PROBLEM TO WORK ON:
Find and copy the lines in the records beneath this task that contain the word "BiocManager".

____________________

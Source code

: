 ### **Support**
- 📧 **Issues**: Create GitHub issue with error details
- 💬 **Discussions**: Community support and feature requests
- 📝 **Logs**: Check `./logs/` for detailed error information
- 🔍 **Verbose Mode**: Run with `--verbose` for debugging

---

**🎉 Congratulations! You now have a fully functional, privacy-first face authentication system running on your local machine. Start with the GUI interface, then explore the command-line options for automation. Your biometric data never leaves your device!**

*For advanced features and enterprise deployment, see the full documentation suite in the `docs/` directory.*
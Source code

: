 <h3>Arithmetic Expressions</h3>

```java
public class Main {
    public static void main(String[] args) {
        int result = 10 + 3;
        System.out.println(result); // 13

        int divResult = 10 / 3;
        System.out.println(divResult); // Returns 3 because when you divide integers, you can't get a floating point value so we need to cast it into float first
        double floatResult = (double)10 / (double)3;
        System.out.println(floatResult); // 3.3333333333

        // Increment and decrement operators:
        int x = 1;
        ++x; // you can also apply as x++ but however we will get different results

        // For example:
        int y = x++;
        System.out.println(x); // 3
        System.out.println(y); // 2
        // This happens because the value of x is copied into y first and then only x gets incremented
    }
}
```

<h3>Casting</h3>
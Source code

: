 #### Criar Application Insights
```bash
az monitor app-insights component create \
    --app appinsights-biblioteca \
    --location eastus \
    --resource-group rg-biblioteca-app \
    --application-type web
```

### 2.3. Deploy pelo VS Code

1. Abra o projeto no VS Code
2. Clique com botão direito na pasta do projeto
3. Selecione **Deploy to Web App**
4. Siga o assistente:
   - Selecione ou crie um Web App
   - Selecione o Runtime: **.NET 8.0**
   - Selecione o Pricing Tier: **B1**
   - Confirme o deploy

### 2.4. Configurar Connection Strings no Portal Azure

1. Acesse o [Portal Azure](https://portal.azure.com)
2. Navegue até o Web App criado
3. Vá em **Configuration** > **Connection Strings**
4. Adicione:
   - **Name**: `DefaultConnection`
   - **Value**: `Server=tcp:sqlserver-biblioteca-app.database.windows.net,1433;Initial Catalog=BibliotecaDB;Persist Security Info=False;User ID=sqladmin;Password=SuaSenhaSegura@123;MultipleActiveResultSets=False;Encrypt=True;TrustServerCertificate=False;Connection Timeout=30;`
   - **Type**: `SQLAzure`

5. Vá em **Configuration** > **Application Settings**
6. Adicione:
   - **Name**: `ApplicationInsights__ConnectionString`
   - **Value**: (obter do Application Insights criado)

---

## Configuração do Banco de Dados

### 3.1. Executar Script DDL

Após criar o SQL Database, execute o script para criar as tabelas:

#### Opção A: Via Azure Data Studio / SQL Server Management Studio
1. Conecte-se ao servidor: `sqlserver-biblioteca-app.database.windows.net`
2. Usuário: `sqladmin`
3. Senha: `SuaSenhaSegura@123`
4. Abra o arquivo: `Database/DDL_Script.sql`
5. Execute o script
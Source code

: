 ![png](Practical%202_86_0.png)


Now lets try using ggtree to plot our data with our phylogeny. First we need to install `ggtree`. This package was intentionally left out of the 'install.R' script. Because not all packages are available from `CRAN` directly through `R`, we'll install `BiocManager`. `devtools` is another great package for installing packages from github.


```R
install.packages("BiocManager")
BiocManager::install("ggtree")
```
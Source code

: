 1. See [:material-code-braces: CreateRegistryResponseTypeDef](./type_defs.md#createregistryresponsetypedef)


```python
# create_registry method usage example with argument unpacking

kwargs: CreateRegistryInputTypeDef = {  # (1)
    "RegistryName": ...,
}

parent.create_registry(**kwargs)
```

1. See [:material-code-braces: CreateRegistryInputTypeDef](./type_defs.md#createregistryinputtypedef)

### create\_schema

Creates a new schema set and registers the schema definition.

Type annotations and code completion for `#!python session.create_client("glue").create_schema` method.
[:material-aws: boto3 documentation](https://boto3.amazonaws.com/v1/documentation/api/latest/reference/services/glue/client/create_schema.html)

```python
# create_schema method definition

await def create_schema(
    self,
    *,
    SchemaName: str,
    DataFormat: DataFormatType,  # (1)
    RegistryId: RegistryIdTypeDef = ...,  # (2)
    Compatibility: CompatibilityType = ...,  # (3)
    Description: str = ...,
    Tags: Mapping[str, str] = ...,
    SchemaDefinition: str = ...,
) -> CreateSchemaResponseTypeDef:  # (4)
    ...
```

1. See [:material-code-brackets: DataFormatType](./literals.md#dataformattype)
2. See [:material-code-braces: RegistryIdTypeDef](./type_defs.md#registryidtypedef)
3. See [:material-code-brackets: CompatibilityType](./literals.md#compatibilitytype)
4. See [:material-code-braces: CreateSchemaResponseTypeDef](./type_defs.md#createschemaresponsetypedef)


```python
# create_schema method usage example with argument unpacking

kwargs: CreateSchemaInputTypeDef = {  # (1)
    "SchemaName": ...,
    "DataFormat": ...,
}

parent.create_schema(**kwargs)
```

____________________

RESULT BELOW:
Now lets try using ggtree to plot our data with our phylogeny. First we need to install `ggtree`. This package was intentionally left out of the 'install.R' script. Because not all packages are available from `CRAN` directly through `R`, we'll install `BiocManager`. `devtools` is another great package for installing packages from github.
install.packages("BiocManager")
BiocManager::install("ggtree")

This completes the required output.